Evidence and evolution

I was in the 8th grade and was a very attentive student. My science teacher taught a lesson about evolution and I asked some question, asserted a dissenting opinion.

She got angry and made me stand in the hall for the rest of class. This was akin to office roulette–if the principal came by I would face discipline. If he did not then my punishment was just the public rebuke and humiliation.

Oddly enough I cherish this memory.

Jesus says if we are ashamed of him now, he will be ashamed of us later. If we stand for him now, he will stand for us later.

When I think of the “wasted” years of my life, years when people have taken my sacrifice without gratitude or worse, hurt my children, I think of this miracle Baby, this King made man.

We Christians understand the evidence for evolution. I teach it to my children. I want them to know it well.

But there is not a single soul on this planet who could ever convince me that Jesus is not

the Word made flesh.

I see Him in the most ordinary things.
I hear His voice in the stillness and the wind.

If you can believe that a single quiet failure of a carpenter can bring hope in the world through a thief’s death, well, the rest is easy.

We all have faith in something.
Someone.

Why not Jesus?
With his story so crazy it is true.

Homesick Christmas

So. Being an army brat; homesickness was a big issue. Nothing in the routine ordering of life’s calendar evokes greater nostalgia, more intense pathos than the hoopla of American Christmas.
It can make us feel homesick.

But none of it is real. All the flashy lights, saccharine music, bubbly party dresses in the world cannot begin to fill the void of the solitary manger.

We need that baby.

We need Him because He is hope. He is the inexplicable star in an inky dark sky. He is our Ransom.

And all we do to “celebrate Christmas” can make us feel that much more shipwrecked if we don’t cut through all the noise and plastic.

And push toward the quiet winter manger. What God in His right mind puts His Son in the arms of a girl in the smelly dark of a stable?

Jesus was born homeless
Because He is our home
And we are sick without him

December 3

Imaging a group of shepherds, young, poor, smelling a bit gamey.

They are discussing something in a rushed, exhilarated way

S1: so it was night and things were quiet and then there was a….

S2: no, no, no…it was night and things were quiet and then…then there was a

S3: an explosion!

S4, s1, s2: yeah!!! An explosion!

S5: freaky man!

S2: yeah…and then there was a…

S1: an angel!!!!

Tomorrow–the chick flick version:-)

December 2

I am stealing this conversation from my daughter.

She was at a youth camp and she overheard a conversation among some boys about her age. It went something like this:

B1: so then the car hit the…and there was an explosion….

B2: no, no, no, no…then there was an…explosion!!!!!

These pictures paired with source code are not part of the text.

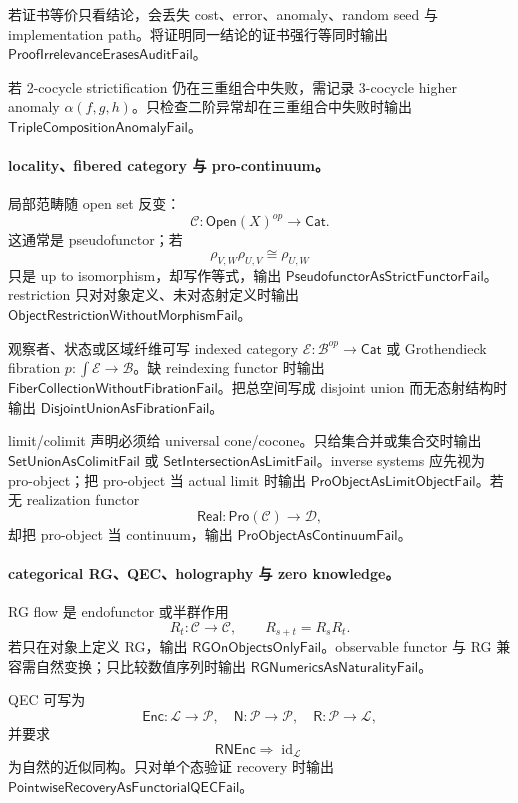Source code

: 若证书等价只看结论，会丢失 cost、error、anomaly、random seed 与 implementation path。将证明同一结论的证书强行等同时输出 \(\mathsf{ProofIrrelevanceErasesAuditFail}\)。

若 2-cocycle strictification 仍在三重组合中失败，需记录 3-cocycle higher anomaly \(\alpha(f,g,h)\)。只检查二阶异常却在三重组合中失败时输出 \(\mathsf{TripleCompositionAnomalyFail}\)。

\paragraph{locality、fibered category 与 pro-continuum。}
局部范畴随 open set 反变：
\[
\mathcal C:\mathsf{Open}(X)^{op}\to\mathsf{Cat}.
\]
这通常是 pseudofunctor；若
\[
\rho_{V,W}\rho_{U,V}\cong\rho_{U,W}
\]
只是 up to isomorphism，却写作等式，输出 \(\mathsf{PseudofunctorAsStrictFunctorFail}\)。restriction 只对对象定义、未对态射定义时输出 \(\mathsf{ObjectRestrictionWithoutMorphismFail}\)。

观察者、状态或区域纤维可写 indexed category \(\mathcal E:\mathcal B^{op}\to\mathsf{Cat}\) 或 Grothendieck fibration \(p:\int\mathcal E\to\mathcal B\)。缺 reindexing functor 时输出 \(\mathsf{FiberCollectionWithoutFibrationFail}\)。把总空间写成 disjoint union 而无态射结构时输出 \(\mathsf{DisjointUnionAsFibrationFail}\)。

limit/colimit 声明必须给 universal cone/cocone。只给集合并或集合交时输出 \(\mathsf{SetUnionAsColimitFail}\) 或 \(\mathsf{SetIntersectionAsLimitFail}\)。inverse systems 应先视为 pro-object；把 pro-object 当 actual limit 时输出 \(\mathsf{ProObjectAsLimitObjectFail}\)。若无 realization functor
\[
\mathsf{Real}:\mathsf{Pro}(\mathcal C)\to\mathcal D,
\]
却把 pro-object 当 continuum，输出 \(\mathsf{ProObjectAsContinuumFail}\)。

\paragraph{categorical RG、QEC、holography 与 zero knowledge。}
RG flow 是 endofunctor 或半群作用
\[
R_t:\mathcal C\to\mathcal C,
\qquad
R_{s+t}=R_sR_t.
\]
若只在对象上定义 RG，输出 \(\mathsf{RGOnObjectsOnlyFail}\)。observable functor 与 RG 兼容需自然变换；只比较数值序列时输出 \(\mathsf{RGNumericsAsNaturalityFail}\)。

QEC 可写为
\[
\mathsf{Enc}:\mathcal L\to\mathcal P,\quad
\mathsf N:\mathcal P\to\mathcal P,\quad
\mathsf R:\mathcal P\to\mathcal L,
\]
并要求
\[
\mathsf R\mathsf N\mathsf{Enc}\Rightarrow\operatorname{id}_{\mathcal L}
\]
为自然的近似同构。只对单个态验证 recovery 时输出 \(\mathsf{PointwiseRecoveryAsFunctorialQECFail}\)。

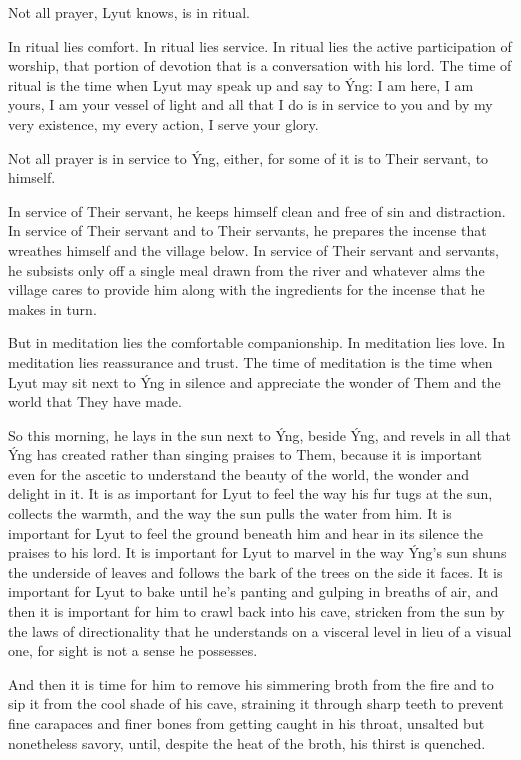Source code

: Not all prayer, Lyut knows, is in ritual.

In ritual lies comfort. In ritual lies service. In ritual lies the active participation of worship, that portion of devotion that is a conversation with his lord. The time of ritual is the time when Lyut may speak up and say to Ýng: I am here, I am yours, I am your vessel of light and all that I do is in service to you and by my very existence, my every action, I serve your glory.

Not all prayer is in service to Ýng, either, for some of it is to Their servant, to himself.

In service of Their servant, he keeps himself clean and free of sin and distraction. In service of Their servant and to Their servants, he prepares the incense that wreathes himself and the village below. In service of Their servant and servants, he subsists only off a single meal drawn from the river and whatever alms the village cares to provide him along with the ingredients for the incense that he makes in turn.

But in meditation lies the comfortable companionship. In meditation lies love. In meditation lies reassurance and trust. The time of meditation is the time when Lyut may sit next to Ýng in silence and appreciate the wonder of Them and the world that They have made.

So this morning, he lays in the sun next to Ýng, beside Ýng, and revels in all that Ýng has created rather than singing praises to Them, because it is important even for the ascetic to understand the beauty of the world, the wonder and delight in it. It is as important for Lyut to feel the way his fur tugs at the sun, collects the warmth, and the way the sun pulls the water from him. It is important for Lyut to feel the ground beneath him and hear in its silence the praises to his lord. It is important for Lyut to marvel in the way Ýng's sun shuns the underside of leaves and follows the bark of the trees on the side it faces. It is important for Lyut to bake until he's panting and gulping in breaths of air, and then it is important for him to crawl back into his cave, stricken from the sun by the laws of directionality that he understands on a visceral level in lieu of a visual one, for sight is not a sense he possesses.

And then it is time for him to remove his simmering broth from the fire and to sip it from the cool shade of his cave, straining it through sharp teeth to prevent fine carapaces and finer bones from getting caught in his throat, unsalted but nonetheless savory, until, despite the heat of the broth, his thirst is quenched.

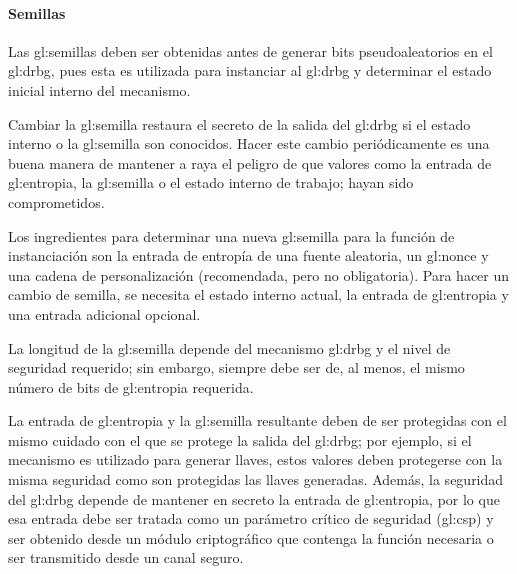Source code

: %
%
\paragraph{Semillas}

Las \glspl{gl:semilla} deben ser obtenidas antes de generar bits
pseudoaleatorios en el \gls{gl:drbg}, pues esta es utilizada para instanciar al
\gls{gl:drbg} y determinar el estado inicial interno del mecanismo.

Cambiar la \gls{gl:semilla} restaura el secreto de la salida del \gls{gl:drbg}
si el estado interno o la \gls{gl:semilla} son conocidos. Hacer este cambio
periódicamente es una buena manera de mantener a raya el peligro de que valores
como la entrada de \gls{gl:entropia}, la \gls{gl:semilla} o el estado interno
de trabajo; hayan sido comprometidos.

Los ingredientes para determinar una nueva \gls{gl:semilla} para la función de
instanciación son la entrada de entropía de una fuente aleatoria, un
\gls{gl:nonce} y una cadena de personalización (recomendada, pero no
obligatoria). Para hacer un cambio de semilla, se necesita el estado interno
actual, la entrada de \gls{gl:entropia} y una entrada adicional opcional.

La longitud de la \gls{gl:semilla} depende del mecanismo \gls{gl:drbg} y el
nivel de seguridad requerido; sin embargo, siempre debe ser de, al menos, el
mismo número de bits de \gls{gl:entropia} requerida.

La entrada de \gls{gl:entropia} y la \gls{gl:semilla} resultante deben de ser
protegidas con el mismo cuidado con el que se protege la salida del
\gls{gl:drbg}; por ejemplo, si el mecanismo es utilizado para generar llaves,
estos valores deben protegerse con la misma seguridad como son protegidas las
llaves generadas. Además, la seguridad del \gls{gl:drbg} depende de mantener
en secreto la entrada de \gls{gl:entropia}, por lo que esa entrada debe ser
tratada como un parámetro crítico de seguridad (\gls{gl:csp}) y ser obtenido
desde un módulo criptográfico que contenga la función necesaria o ser
transmitido desde un canal seguro.

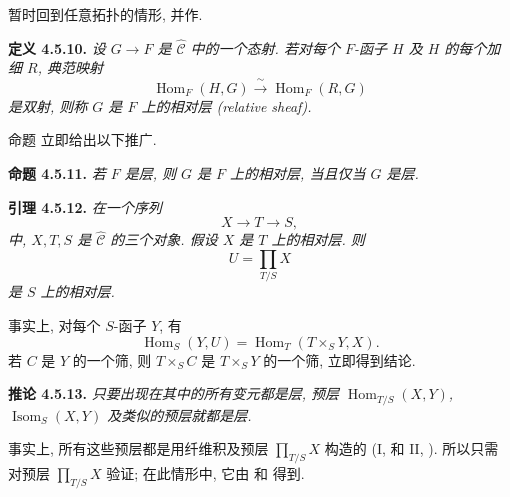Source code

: 
暂时回到任意拓扑的情形, 并作.

\medskip
\noindent{}\textbf{定义 4.5.10.}
\textit{设 \(G\to F\) 是 \(\widehat{\mathscr C}\) 中的一个态射.
若对每个 \(F\)-函子 \(H\) 及 \(H\) 的每个加细 \(R\),
典范映射}
\[
\tag{+}\label{sga3:iv:definition:4:5:10:eq:unnamed:01}
  \operatorname{Hom}_{F}(H,G)
  \xrightarrow{\ \sim\ }
  \operatorname{Hom}_{F}(R,G)
\]
\textit{是双射, 则称 \(G\) 是 \emph{\(F\) 上的相对层 (relative sheaf)}.}

命题  立即给出以下推广.

\medskip
\noindent{}\textbf{命题 4.5.11.}
\textit{若 \(F\) 是层, 则 \(G\) 是 \(F\) 上的相对层,
当且仅当 \(G\) 是层.}

\medskip
\noindent{}\textbf{引理 4.5.12.}
\textit{在一个序列}
\[
  X\longrightarrow T\longrightarrow S,
\]
\textit{中, \(X,T,S\) 是 \(\widehat{\mathscr C}\) 的三个对象.
假设 \(X\) 是 \(T\) 上的相对层. 则}
\[
  U=\prod_{T/S}X
\]
\textit{是 \(S\) 上的相对层.}

事实上, 对每个 \(S\)-函子 \(Y\), 有
\[
  \operatorname{Hom}_{S}(Y,U)
  =\operatorname{Hom}_{T}(T\times_SY,X).
\]
若 \(C\) 是 \(Y\) 的一个筛,
则 \(T\times_SC\) 是 \(T\times_SY\) 的一个筛, 立即得到结论.

\medskip
\noindent{}\textbf{推论 4.5.13.}
\textit{只要出现在其中的所有变元都是层,
预层 \(\operatorname{Hom}_{T/S}(X,Y)\),
\(\operatorname{Isom}_{S}(X,Y)\) 及类似的预层就都是层.}

事实上, 所有这些预层都是用纤维积及预层 \(\prod_{T/S}X\)
构造的 (I,  和 II,
).
所以只需对预层 \(\prod_{T/S}X\)
验证;
在此情形中, 它由  和
 得到.


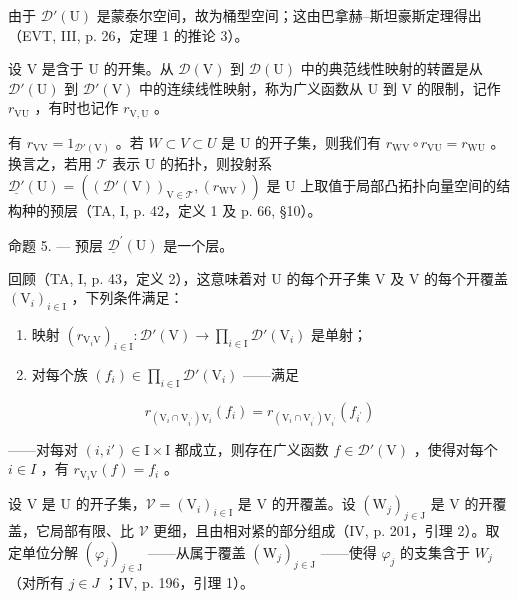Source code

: 由于 \(\mathcal{D}'(\mathrm{U})\) 是蒙泰尔空间，故为桶型空间；这由巴拿赫–斯坦豪斯定理得出（EVT, III, p. 26，定理 1 的推论 3）。

设 V 是含于 U 的开集。从 \(\mathcal{D}(\mathrm{V})\) 到 \(\mathcal{D}(\mathrm{U})\) 中的典范线性映射的转置是从 \(\mathcal{D}'(\mathrm{U})\) 到 \(\mathcal{D}'(\mathrm{V})\) 中的连续线性映射，称为广义函数从 U 到 V 的限制，记作 \(r_{\mathrm{VU}}\) ，有时也记作 \(r_{\mathrm{V,U}}\) 。

有 \(r_{\mathrm{VV}} = 1_{\mathcal{D}'(\mathrm{V})}\) 。若 \(W \subset V \subset U\) 是 U 的开子集，则我们有 \(r_{\mathrm{WV}} \circ r_{\mathrm{VU}} = r_{\mathrm{WU}}\) 。换言之，若用 \(\mathcal{T}\) 表示 U 的拓扑，则投射系 \(\underline{\mathcal{D}'}(\mathrm{U}) = ((\mathcal{D}'(\mathrm{V}))_{\mathrm{V} \in \mathcal{T}}, (r_{\mathrm{WV}}))\) 是 U 上取值于局部凸拓扑向量空间的结构种的预层（TA, I, p. 42，定义 1 及 p. 66, §10）。

命题 5. --- 预层 \(\underline{\mathcal{D}}^{\prime}(\mathrm{U})\) 是一个层。

回顾（TA, I, p. 43，定义 2），这意味着对 U 的每个开子集 V 及 V 的每个开覆盖 \((\mathrm{V}_{i})_{i\in\mathrm{I}}\) ，下列条件满足：

\begin{enumerate}
\def\labelenumi{(\roman{enumi})}
\item
  映射 \((r_{\mathrm{V}_i\mathrm{V}})_{i\in \mathrm{I}}\colon \mathcal{D}'(\mathrm{V})\to \prod_{i\in \mathrm{I}}\mathcal{D}'(\mathrm{V}_i)\) 是单射；
\item
  对每个族 \((f_i)\in \prod_{i\in \mathrm{I}}\mathcal{D}'(\mathrm{V}_i)\) ——满足
\end{enumerate}

\[
r _ {(\mathrm{V} _ {i} \cap \mathrm{V} _ {i ^ {\prime}}) \mathrm{V} _ {i}} (f _ {i}) = r _ {(\mathrm{V} _ {i} \cap \mathrm{V} _ {i ^ {\prime}}) \mathrm{V} _ {i ^ {\prime}}} (f _ {i ^ {\prime}})
\]

——对每对 \((i, i') \in \mathrm{I} \times \mathrm{I}\) 都成立，则存在广义函数 \(f \in \mathcal{D}'(\mathrm{V})\) ，使得对每个 \(i \in I\) ，有 \(r_{\mathrm{V}_{i}\mathrm{V}}(f) = f_{i}\) 。

设 V 是 U 的开子集，\(\mathcal{V} = (\mathrm{V}_{i})_{i \in \mathrm{I}}\) 是 V 的开覆盖。设 \((\mathrm{W}_{j})_{j \in \mathrm{J}}\) 是 V 的开覆盖，它局部有限、比 \(\mathcal{V}\) 更细，且由相对紧的部分组成（IV, p. 201，引理 2）。取定单位分解 \((\varphi_{j})_{j \in \mathrm{J}}\) ——从属于覆盖 \((\mathrm{W}_{j})_{j \in \mathrm{J}}\) ——使得 \(\varphi_{j}\) 的支集含于 \(W_{j}\) （对所有 \(j \in J\) ；IV, p. 196，引理 1）。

Overlapping with the other 2 boys–

B3, B4, etc…
No!
No!
No!
Then there was an….
Explosion.

End of part one.

December 1

Yesterday was the first day of advent and I am catching up.

When I was in China I remember the lights. Many little (delicious) restaurants adorned their awnings with Christmas lights. These lights, like the ones that adorned the outdoor dance floors or the western-style clubs were festive but unconnected to Christmas.

And there were tons of Christmas cards, hundreds of images of Santa Claus. The imagery of a de-Jesused December holiday coexisted benignly with a government anxious to attract foreign money and commerce.

Without our mad rush for slankets and computerized ear warmers, where would China be?

But that story? The strange one about the God-king’s infant son born in a barn?

Never heard of it.

Christmas Stories

I truly believe Christmas is the hardest season of the year. It is a characteristic of humans–our ability to make the most joyful event in human history into a frenetic, stressful, lonely race for the trappings of glee without the core of joy.

So this month I am giving myself the gift of stories.

My favorite storyteller was my paternal grandfather whom we called Papaw. My favorite thing about Christmas was his stories, his kitchen. For a nomadic military brat, his house, his kitchen was home.

Flawed, aging, ordinary home. But something about the combination of warm food aromas–coffee, pinto beans, brisket, pies–still comes back to me through all these years.

Home. The very place Jesus left to save us.